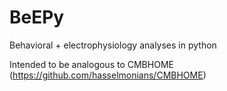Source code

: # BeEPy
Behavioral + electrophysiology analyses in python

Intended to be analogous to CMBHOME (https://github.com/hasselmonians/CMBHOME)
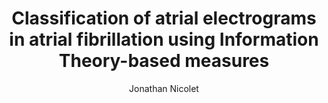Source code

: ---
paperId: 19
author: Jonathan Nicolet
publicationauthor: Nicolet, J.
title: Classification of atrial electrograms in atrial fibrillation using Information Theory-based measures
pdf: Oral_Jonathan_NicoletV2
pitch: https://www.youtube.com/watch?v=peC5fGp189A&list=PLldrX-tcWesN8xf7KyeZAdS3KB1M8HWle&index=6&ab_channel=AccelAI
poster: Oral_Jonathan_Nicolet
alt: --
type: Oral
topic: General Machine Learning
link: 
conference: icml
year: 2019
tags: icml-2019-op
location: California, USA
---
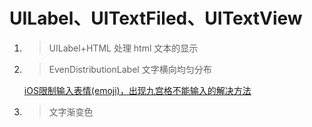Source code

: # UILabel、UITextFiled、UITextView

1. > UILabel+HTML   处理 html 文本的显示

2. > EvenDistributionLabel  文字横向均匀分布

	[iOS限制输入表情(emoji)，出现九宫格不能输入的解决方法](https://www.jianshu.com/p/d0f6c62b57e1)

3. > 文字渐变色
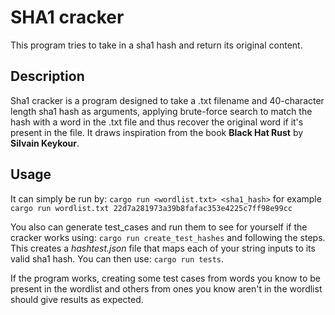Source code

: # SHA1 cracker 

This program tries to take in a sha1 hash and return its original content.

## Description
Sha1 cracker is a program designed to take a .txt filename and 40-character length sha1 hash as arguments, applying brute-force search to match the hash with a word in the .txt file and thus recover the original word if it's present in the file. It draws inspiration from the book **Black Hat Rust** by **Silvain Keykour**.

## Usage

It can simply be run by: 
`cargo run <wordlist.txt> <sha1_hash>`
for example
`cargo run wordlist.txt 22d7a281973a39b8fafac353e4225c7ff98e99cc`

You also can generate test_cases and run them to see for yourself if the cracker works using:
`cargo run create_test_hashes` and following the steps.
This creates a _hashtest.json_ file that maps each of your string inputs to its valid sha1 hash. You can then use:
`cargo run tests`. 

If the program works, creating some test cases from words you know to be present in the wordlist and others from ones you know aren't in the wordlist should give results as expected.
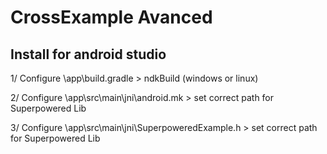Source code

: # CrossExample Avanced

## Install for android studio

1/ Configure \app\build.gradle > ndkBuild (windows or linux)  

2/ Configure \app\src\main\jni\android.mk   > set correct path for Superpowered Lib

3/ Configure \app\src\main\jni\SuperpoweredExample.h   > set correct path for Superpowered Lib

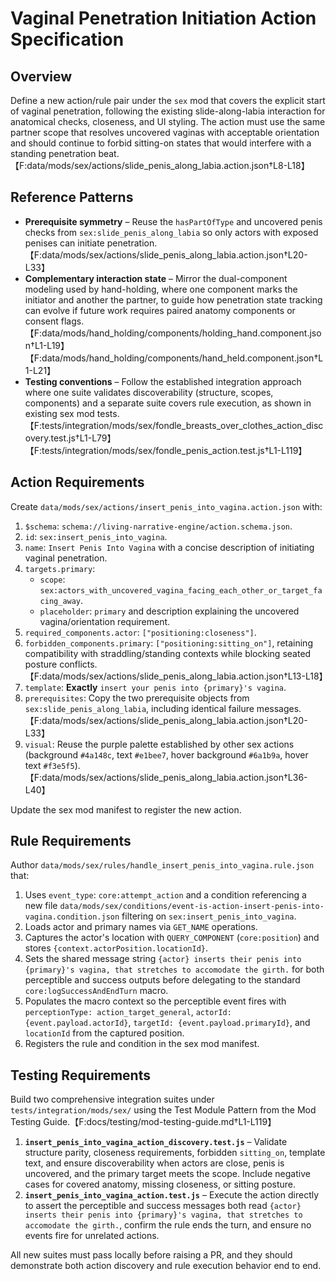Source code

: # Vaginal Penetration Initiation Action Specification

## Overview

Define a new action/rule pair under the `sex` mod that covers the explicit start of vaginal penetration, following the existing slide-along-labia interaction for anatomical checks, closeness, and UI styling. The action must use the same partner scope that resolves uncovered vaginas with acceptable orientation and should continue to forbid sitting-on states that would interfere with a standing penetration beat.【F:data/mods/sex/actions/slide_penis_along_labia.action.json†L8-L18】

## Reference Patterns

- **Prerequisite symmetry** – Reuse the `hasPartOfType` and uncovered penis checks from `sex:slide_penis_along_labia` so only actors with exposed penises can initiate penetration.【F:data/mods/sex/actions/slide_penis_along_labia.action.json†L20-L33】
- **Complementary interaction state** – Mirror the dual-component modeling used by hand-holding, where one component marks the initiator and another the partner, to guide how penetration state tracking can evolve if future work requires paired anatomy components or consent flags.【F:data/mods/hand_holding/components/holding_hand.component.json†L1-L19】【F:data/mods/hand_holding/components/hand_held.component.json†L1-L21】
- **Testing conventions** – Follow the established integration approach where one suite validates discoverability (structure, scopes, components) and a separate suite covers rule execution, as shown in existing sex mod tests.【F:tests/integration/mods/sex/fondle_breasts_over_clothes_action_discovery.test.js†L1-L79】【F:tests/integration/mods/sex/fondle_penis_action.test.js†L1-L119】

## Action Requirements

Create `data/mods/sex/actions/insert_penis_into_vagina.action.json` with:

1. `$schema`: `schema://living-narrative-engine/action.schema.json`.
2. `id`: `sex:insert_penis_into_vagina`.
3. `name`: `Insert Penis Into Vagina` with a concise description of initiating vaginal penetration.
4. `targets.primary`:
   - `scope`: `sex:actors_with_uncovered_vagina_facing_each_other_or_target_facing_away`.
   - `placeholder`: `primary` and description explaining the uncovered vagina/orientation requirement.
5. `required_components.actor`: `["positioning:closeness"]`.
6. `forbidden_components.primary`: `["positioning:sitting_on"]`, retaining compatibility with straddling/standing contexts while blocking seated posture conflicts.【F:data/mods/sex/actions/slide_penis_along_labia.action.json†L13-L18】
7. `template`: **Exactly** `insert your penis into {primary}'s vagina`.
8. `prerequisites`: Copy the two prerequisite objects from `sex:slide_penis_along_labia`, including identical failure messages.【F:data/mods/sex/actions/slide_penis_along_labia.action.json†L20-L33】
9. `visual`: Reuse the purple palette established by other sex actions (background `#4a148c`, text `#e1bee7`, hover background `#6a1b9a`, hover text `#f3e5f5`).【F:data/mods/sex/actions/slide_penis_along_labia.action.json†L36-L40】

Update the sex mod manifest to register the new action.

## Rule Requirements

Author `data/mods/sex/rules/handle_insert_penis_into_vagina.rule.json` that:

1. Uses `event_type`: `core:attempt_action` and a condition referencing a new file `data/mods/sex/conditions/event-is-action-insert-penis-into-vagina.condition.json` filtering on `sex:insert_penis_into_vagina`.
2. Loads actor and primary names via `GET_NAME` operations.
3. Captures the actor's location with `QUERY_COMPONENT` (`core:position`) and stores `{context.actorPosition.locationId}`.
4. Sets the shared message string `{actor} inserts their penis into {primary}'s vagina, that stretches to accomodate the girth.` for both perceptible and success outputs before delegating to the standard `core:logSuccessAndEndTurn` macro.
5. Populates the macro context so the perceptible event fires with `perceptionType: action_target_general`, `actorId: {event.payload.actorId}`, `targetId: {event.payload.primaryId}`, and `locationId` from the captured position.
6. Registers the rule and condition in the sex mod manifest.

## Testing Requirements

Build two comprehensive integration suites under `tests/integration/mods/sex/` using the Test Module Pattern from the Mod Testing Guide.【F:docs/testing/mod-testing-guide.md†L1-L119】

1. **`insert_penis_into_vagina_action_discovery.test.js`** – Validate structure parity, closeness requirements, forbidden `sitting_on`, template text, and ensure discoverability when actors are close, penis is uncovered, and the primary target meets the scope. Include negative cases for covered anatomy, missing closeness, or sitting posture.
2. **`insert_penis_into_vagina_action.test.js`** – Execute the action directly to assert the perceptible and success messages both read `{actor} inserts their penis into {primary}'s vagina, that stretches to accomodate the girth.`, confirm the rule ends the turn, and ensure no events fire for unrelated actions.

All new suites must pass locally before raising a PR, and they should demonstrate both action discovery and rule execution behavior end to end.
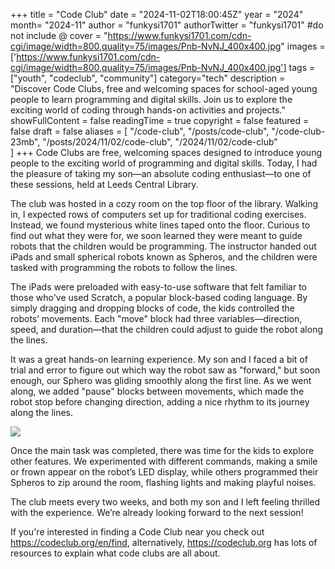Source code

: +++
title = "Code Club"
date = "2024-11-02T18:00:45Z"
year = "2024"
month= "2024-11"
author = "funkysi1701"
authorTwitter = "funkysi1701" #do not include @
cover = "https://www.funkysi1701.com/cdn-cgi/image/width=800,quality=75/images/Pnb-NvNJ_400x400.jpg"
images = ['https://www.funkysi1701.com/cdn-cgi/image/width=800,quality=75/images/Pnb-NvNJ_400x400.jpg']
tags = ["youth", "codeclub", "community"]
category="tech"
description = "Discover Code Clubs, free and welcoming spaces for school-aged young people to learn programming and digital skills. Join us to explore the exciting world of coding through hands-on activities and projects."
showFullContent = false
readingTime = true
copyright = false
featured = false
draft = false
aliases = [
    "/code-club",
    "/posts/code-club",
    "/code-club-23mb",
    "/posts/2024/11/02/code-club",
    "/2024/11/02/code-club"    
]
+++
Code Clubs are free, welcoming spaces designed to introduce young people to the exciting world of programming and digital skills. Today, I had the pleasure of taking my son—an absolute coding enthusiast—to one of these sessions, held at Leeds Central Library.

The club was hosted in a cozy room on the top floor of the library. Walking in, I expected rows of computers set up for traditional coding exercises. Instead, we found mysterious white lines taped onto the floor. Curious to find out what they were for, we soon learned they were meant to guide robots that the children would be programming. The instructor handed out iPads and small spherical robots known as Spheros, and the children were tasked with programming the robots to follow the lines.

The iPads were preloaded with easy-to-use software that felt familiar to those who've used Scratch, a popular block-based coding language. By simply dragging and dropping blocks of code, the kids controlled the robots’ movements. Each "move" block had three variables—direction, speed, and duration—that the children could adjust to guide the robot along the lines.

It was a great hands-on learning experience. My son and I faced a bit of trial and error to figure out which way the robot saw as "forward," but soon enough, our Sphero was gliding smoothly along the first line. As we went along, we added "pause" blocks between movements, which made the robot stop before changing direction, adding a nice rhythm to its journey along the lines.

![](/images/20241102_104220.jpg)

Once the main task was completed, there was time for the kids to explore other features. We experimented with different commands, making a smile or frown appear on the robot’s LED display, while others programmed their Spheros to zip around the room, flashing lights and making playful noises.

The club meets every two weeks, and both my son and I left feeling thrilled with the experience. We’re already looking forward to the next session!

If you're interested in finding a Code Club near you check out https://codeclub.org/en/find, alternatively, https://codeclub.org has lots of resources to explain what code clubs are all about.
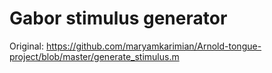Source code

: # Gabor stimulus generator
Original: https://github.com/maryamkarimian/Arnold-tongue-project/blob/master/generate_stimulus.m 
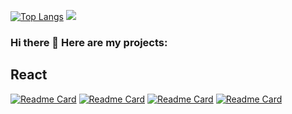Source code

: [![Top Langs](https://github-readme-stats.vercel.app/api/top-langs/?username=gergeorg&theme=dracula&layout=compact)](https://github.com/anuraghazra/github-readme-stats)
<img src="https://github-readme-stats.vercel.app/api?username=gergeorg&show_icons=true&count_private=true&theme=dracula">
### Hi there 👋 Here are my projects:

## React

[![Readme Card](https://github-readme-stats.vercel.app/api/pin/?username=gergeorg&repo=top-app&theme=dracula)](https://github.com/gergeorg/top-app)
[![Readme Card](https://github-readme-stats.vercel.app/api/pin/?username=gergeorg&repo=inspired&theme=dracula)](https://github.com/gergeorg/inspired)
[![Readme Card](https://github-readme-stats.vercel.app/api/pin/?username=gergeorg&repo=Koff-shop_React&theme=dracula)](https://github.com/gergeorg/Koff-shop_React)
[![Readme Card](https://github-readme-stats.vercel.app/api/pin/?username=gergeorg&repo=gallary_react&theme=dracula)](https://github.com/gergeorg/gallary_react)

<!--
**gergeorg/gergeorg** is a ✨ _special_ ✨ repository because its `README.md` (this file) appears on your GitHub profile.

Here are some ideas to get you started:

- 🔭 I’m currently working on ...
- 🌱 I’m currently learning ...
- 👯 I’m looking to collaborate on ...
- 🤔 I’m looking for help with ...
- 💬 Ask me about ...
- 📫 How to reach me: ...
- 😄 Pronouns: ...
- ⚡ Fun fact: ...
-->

_Instructions for the task_
Write out each line of the listing above, exactly, from its first line to the line holding "If the program", inclusive. Skip the pictures.

_Completed task_
Source code

: # BeEPy
Behavioral + electrophysiology analyses in python

Intended to be analogous to CMBHOME (https://github.com/hasselmonians/CMBHOME)
Source code

: ---
paperId: 19
author: Jonathan Nicolet
publicationauthor: Nicolet, J.
title: Classification of atrial electrograms in atrial fibrillation using Information Theory-based measures
pdf: Oral_Jonathan_NicoletV2
pitch: https://www.youtube.com/watch?v=peC5fGp189A&list=PLldrX-tcWesN8xf7KyeZAdS3KB1M8HWle&index=6&ab_channel=AccelAI
poster: Oral_Jonathan_Nicolet
alt: --
type: Oral
topic: General Machine Learning
link: 
conference: icml
year: 2019
tags: icml-2019-op
location: California, USA
---
Source code

: # UILabel、UITextFiled、UITextView

1. > UILabel+HTML   处理 html 文本的显示

2. > EvenDistributionLabel  文字横向均匀分布

	[iOS限制输入表情(emoji)，出现九宫格不能输入的解决方法](https://www.jianshu.com/p/d0f6c62b57e1)

3. > 文字渐变色
Source code

: # SHA1 cracker 

This program tries to take in a sha1 hash and return its original content.

## Description
Sha1 cracker is a program designed to take a .txt filename and 40-character length sha1 hash as arguments, applying brute-force search to match the hash with a word in the .txt file and thus recover the original word if it's present in the file. It draws inspiration from the book **Black Hat Rust** by **Silvain Keykour**.

## Usage

It can simply be run by: 
`cargo run <wordlist.txt> <sha1_hash>`
for example
`cargo run wordlist.txt 22d7a281973a39b8fafac353e4225c7ff98e99cc`

You also can generate test_cases and run them to see for yourself if the cracker works using:
`cargo run create_test_hashes` and following the steps.
This creates a _hashtest.json_ file that maps each of your string inputs to its valid sha1 hash. You can then use:
`cargo run tests`. 

If the program works, creating some test cases from words you know to be present in the wordlist and others from ones you know aren't in the wordlist should give results as expected.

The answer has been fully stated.